▸ **Task**
An exact copy of each record is required.

Collected data
——————

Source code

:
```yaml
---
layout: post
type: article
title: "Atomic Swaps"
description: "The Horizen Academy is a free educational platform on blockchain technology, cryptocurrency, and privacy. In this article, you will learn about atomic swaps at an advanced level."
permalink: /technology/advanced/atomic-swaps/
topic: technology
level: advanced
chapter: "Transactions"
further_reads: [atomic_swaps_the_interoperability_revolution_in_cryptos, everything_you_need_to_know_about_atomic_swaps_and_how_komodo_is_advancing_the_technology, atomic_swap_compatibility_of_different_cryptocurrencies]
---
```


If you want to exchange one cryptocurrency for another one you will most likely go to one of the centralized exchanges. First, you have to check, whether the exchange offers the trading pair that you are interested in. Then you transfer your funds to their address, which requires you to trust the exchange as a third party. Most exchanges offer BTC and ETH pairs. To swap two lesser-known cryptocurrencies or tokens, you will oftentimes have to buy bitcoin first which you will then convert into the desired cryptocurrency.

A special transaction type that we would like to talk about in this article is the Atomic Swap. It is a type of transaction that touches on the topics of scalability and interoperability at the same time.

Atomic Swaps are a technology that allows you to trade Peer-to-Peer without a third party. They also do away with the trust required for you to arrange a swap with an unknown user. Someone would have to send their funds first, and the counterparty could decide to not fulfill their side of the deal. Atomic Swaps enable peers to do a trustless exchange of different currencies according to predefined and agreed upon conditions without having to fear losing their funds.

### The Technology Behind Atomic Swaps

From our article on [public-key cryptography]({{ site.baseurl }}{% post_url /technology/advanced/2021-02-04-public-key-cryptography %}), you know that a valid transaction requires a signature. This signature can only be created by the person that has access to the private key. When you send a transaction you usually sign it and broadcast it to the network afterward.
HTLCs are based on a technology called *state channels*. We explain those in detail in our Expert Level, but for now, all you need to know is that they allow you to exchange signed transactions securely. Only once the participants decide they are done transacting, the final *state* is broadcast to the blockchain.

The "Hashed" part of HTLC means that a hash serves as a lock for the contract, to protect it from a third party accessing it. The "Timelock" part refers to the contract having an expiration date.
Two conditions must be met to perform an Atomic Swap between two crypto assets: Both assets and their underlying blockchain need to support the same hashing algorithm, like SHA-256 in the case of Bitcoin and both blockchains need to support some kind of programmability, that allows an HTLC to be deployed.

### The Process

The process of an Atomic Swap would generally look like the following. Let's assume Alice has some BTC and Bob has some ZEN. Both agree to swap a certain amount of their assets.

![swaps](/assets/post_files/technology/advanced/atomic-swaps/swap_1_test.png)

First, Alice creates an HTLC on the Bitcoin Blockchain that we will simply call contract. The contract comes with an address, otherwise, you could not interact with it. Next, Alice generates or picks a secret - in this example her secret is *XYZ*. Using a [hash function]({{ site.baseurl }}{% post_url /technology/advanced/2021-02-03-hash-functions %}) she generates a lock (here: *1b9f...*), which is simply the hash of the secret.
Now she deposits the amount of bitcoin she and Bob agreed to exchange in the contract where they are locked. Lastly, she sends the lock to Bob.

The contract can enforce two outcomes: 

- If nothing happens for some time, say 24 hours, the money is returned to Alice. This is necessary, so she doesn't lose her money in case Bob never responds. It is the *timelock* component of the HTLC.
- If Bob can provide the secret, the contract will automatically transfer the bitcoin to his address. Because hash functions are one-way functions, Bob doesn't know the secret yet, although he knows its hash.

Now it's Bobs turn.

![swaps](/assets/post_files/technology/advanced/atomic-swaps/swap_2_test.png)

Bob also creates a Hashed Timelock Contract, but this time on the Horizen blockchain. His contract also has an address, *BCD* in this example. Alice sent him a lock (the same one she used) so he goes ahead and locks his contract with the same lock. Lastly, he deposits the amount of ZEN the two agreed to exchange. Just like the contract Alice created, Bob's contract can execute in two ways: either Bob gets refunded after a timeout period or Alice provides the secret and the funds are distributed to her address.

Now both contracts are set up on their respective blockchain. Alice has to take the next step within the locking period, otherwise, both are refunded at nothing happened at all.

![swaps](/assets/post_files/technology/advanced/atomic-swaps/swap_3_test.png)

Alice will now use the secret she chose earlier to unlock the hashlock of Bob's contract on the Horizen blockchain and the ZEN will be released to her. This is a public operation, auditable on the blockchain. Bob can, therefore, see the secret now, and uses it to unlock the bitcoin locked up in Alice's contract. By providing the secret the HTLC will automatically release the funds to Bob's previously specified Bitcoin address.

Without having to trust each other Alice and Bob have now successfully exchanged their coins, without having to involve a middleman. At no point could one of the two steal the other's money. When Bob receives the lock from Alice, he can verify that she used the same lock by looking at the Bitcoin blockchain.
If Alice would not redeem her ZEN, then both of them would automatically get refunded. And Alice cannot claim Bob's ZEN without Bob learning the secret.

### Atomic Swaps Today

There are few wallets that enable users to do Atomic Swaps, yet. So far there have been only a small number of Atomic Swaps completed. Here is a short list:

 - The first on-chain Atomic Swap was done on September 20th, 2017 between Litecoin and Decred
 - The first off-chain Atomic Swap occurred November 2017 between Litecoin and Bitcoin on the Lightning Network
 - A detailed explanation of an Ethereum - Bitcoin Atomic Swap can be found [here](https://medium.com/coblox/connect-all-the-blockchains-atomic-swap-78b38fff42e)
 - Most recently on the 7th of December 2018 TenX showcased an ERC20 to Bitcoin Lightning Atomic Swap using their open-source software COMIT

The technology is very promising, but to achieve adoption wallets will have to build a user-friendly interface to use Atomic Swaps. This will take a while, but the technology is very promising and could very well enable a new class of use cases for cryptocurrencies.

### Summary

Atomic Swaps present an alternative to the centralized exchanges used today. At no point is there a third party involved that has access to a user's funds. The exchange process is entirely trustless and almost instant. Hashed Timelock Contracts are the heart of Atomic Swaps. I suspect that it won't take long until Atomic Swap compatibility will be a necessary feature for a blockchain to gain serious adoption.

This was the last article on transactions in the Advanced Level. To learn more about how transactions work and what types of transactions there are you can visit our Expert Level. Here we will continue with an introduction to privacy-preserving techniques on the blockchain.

——————

▸ **Your response**
Source code

:
```yaml
---
layout: post
type: article
title: "Atomic Swaps"
description: "The Horizen Academy is a free educational platform on blockchain technology, cryptocurrency, and privacy. In this article, you will learn about atomic swaps at an advanced level."
permalink: /technology/advanced/atomic-swaps/
topic: technology
level: advanced
chapter: "Transactions"
further_reads: [atomic_swaps_the_interoperability_revolution_in_cryptos, everything_you_need_to_know_about_atomic_swaps_and_how_komodo_is_advancing_the_technology, atomic_swap_compatibility_of_different_cryptocurrencies]
---
```


If you want to exchange one cryptocurrency for another one you will most likely go to one of the centralized exchanges. First, you have to check, whether the exchange offers the trading pair that you are interested in. Then you transfer your funds to their address, which requires you to trust the exchange as a third party. Most exchanges offer BTC and ETH pairs. To swap two lesser-known cryptocurrencies or tokens, you will oftentimes have to buy bitcoin first which you will then convert into the desired cryptocurrency.

A special transaction type that we would like to talk about in this article is the Atomic Swap. It is a type of transaction that touches on the topics of scalability and interoperability at the same time.

Atomic Swaps are a technology that allows you to trade Peer-to-Peer without a third party. They also do away with the trust required for you to arrange a swap with an unknown user. Someone would have to send their funds first, and the counterparty could decide to not fulfill their side of the deal. Atomic Swaps enable peers to do a trustless exchange of different currencies according to predefined and agreed upon conditions without having to fear losing their funds.

### The Technology Behind Atomic Swaps

From our article on [public-key cryptography]({{ site.baseurl }}{% post_url /technology/advanced/2021-02-04-public-key-cryptography %}), you know that a valid transaction requires a signature. This signature can only be created by the person that has access to the private key. When you send a transaction you usually sign it and broadcast it to the network afterward.
HTLCs are based on a technology called *state channels*. We explain those in detail in our Expert Level, but for now, all you need to know is that they allow you to exchange signed transactions securely. Only once the participants decide they are done transacting, the final *state* is broadcast to the blockchain.

The "Hashed" part of HTLC means that a hash serves as a lock for the contract, to protect it from a third party accessing it. The "Timelock" part refers to the contract having an expiration date.
Two conditions must be met to perform an Atomic Swap between two crypto assets: Both assets and their underlying blockchain need to support the same hashing algorithm, like SHA-256 in the case of Bitcoin and both blockchains need to support some kind of programmability, that allows an HTLC to be deployed.

### The Process

The process of an Atomic Swap would generally look like the following. Let's assume Alice has some BTC and Bob has some ZEN. Both agree to swap a certain amount of their assets.

![swaps](/assets/post_files/technology/advanced/atomic-swaps/swap_1_test.png)

First, Alice creates an HTLC on the Bitcoin Blockchain that we will simply call contract. The contract comes with an address, otherwise, you could not interact with it. Next, Alice generates or picks a secret - in this example her secret is *XYZ*. Using a [hash function]({{ site.baseurl }}{% post_url /technology/advanced/2021-02-03-hash-functions %}) she generates a lock (here: *1b9f...*), which is simply the hash of the secret.
Now she deposits the amount of bitcoin she and Bob agreed to exchange in the contract where they are locked. Lastly, she sends the lock to Bob.

The contract can enforce two outcomes: 

- If nothing happens for some time, say 24 hours, the money is returned to Alice. This is necessary, so she doesn't lose her money in case Bob never responds. It is the *timelock* component of the HTLC.
- If Bob can provide the secret, the contract will automatically transfer the bitcoin to his address. Because hash functions are one-way functions, Bob doesn't know the secret yet, although he knows its hash.

Now it's Bobs turn.

![swaps](/assets/post_files/technology/advanced/atomic-swaps/swap_2_test.png)

Bob also creates a Hashed Timelock Contract, but this time on the Horizen blockchain. His contract also has an address, *BCD* in this example. Alice sent him a lock (the same one she used) so he goes ahead and locks his contract with the same lock. Lastly, he deposits the amount of ZEN the two agreed to exchange. Just like the contract Alice created, Bob's contract can execute in two ways: either Bob gets refunded after a timeout period or Alice provides the secret and the funds are distributed to her address.

Now both contracts are set up on their respective blockchain. Alice has to take the next step within the locking period, otherwise, both are refunded at nothing happened at all.

![swaps](/assets/post_files/technology/advanced/atomic-swaps/swap_3_test.png)

Alice will now use the secret she chose earlier to unlock the hashlock of Bob's contract on the Horizen blockchain and the ZEN will be released to her. This is a public operation, auditable on the blockchain. Bob can, therefore, see the secret now, and uses it to unlock the bitcoin locked up in Alice's contract. By providing the secret the HTLC will automatically release the funds to Bob's previously specified Bitcoin address.

Without having to trust each other Alice and Bob have now successfully exchanged their coins, without having to involve a middleman. At no point could one of the two steal the other's money. When Bob receives the lock from Alice, he can verify that she used the same lock by looking at the Bitcoin blockchain.
If Alice would not redeem her ZEN, then both of them would automatically get refunded. And Alice cannot claim Bob's ZEN without Bob learning the secret.

### Atomic Swaps Today

There are few wallets that enable users to do Atomic Swaps, yet. So far there have been only a small number of Atomic Swaps completed. Here is a short list:

 - The first on-chain Atomic Swap was done on September 20th, 2017 between Litecoin and Decred
 - The first off-chain Atomic Swap occurred November 2017 between Litecoin and Bitcoin on the Lightning Network
 - A detailed explanation of an Ethereum - Bitcoin Atomic Swap can be found [here](https://medium.com/coblox/connect-all-the-blockchains-atomic-swap-78b38fff42e)
 - Most recently on the 7th of December 2018 TenX showcased an ERC20 to Bitcoin Lightning Atomic Swap using their open-source software COMIT

The technology is very promising, but to achieve adoption wallets will have to build a user-friendly interface to use Atomic Swaps. This will take a while, but the technology is very promising and could very well enable a new class of use cases for cryptocurrencies.

### Summary

Atomic Swaps present an alternative to the centralized exchanges used today. At no point is there a third party involved that has access to a user's funds. The exchange process is entirely trustless and almost instant. Hashed Timelock Contracts are the heart of Atomic Swaps. I suspect that it won't take long until Atomic Swap compatibility will be a necessary feature for a blockchain to gain serious adoption.

This was the last article on transactions in the Advanced Level. To learn more about how transactions work and what types of transactions there are you can visit our Expert Level. Here we will continue with an introduction to privacy-preserving techniques on the blockchain.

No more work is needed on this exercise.